Thomas Tod Stoddart (1810–1880) was a Scottish angler and poet.

Life
He was born on 14 February 1810 in Argyle Square, Edinburgh, the eldest son of Frances (née Sprot), daughter of James Sprot, and Captain (later Admiral) Pringle Stoddart RN. At the age of ten he was sent to a Moravian Church school in Lancashire; then returned to attend Edinburgh High School and the University of Edinburgh. One of his university teachers was John Wilson, in whose house Stoddart met Thomas De Quincey, Hartley Coleridge, James Hogg the Ettrick Shepherd, William Edmonstoune Aytoun, James Frederick Ferrier, Henry Glassford Bell, and other men of letters.

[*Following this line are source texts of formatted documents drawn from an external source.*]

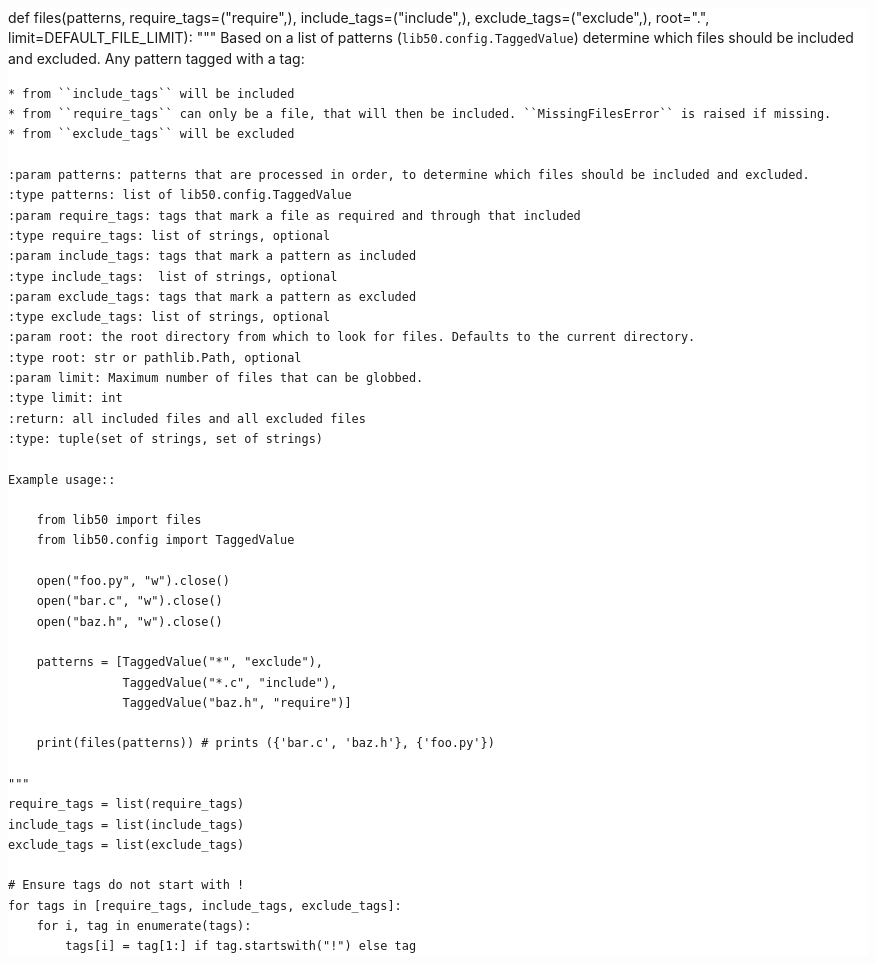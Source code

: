 
def files(patterns,
          require_tags=("require",),
          include_tags=("include",),
          exclude_tags=("exclude",),
          root=".",
          limit=DEFAULT_FILE_LIMIT):
    """
    Based on a list of patterns (``lib50.config.TaggedValue``) determine which files should be included and excluded.
    Any pattern tagged with a tag:

    * from ``include_tags`` will be included
    * from ``require_tags`` can only be a file, that will then be included. ``MissingFilesError`` is raised if missing.
    * from ``exclude_tags`` will be excluded

    :param patterns: patterns that are processed in order, to determine which files should be included and excluded.
    :type patterns: list of lib50.config.TaggedValue
    :param require_tags: tags that mark a file as required and through that included
    :type require_tags: list of strings, optional
    :param include_tags: tags that mark a pattern as included
    :type include_tags:  list of strings, optional
    :param exclude_tags: tags that mark a pattern as excluded
    :type exclude_tags: list of strings, optional
    :param root: the root directory from which to look for files. Defaults to the current directory.
    :type root: str or pathlib.Path, optional
    :param limit: Maximum number of files that can be globbed.
    :type limit: int
    :return: all included files and all excluded files
    :type: tuple(set of strings, set of strings)

    Example usage::

        from lib50 import files
        from lib50.config import TaggedValue

        open("foo.py", "w").close()
        open("bar.c", "w").close()
        open("baz.h", "w").close()

        patterns = [TaggedValue("*", "exclude"),
                    TaggedValue("*.c", "include"),
                    TaggedValue("baz.h", "require")]

        print(files(patterns)) # prints ({'bar.c', 'baz.h'}, {'foo.py'})

    """
    require_tags = list(require_tags)
    include_tags = list(include_tags)
    exclude_tags = list(exclude_tags)

    # Ensure tags do not start with !
    for tags in [require_tags, include_tags, exclude_tags]:
        for i, tag in enumerate(tags):
            tags[i] = tag[1:] if tag.startswith("!") else tag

In 1833 Stoddart was admitted a member of the Faculty of Advocates, but never practised the law. An early passion for angling became the main business of his life. He investigated the haunts and habits of fish, and was an adept of fly-making.

Stoddart campaigned against the pollution of rivers. In the decade leading up to the Rivers Pollution Prevention Act 1876 he was involved with the Tweed Commissioners, and was involved in the trials and surveys of the fish population of the River Tweed using smolt.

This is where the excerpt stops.